▶ [What you are asked to do] Transcribe, word for word, every record in the data below.

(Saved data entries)
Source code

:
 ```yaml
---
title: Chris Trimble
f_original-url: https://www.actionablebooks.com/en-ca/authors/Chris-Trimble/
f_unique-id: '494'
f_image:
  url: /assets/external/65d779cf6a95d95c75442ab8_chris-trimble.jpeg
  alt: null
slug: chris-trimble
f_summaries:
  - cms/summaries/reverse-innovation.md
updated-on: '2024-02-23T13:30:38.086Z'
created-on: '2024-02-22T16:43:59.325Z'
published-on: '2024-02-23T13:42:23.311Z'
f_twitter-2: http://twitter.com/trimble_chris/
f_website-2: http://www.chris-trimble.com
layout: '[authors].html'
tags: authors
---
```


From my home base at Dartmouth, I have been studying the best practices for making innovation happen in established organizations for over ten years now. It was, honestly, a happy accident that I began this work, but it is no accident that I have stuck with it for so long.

▶ [Output below]
Source code

:
 ```yaml
---
title: Chris Trimble
f_original-url: https://www.actionablebooks.com/en-ca/authors/Chris-Trimble/
f_unique-id: '494'
f_image:
  url: /assets/external/65d779cf6a95d95c75442ab8_chris-trimble.jpeg
  alt: null
slug: chris-trimble
f_summaries:
  - cms/summaries/reverse-innovation.md
updated-on: '2024-02-23T13:30:38.086Z'
created-on: '2024-02-22T16:43:59.325Z'
published-on: '2024-02-23T13:42:23.311Z'
f_twitter-2: http://twitter.com/trimble_chris/
f_website-2: http://www.chris-trimble.com
layout: '[authors].html'
tags: authors
---
```


From my home base at Dartmouth, I have been studying the best practices for making innovation happen in established organizations for over ten years now. It was, honestly, a happy accident that I began this work, but it is no accident that I have stuck with it for so long.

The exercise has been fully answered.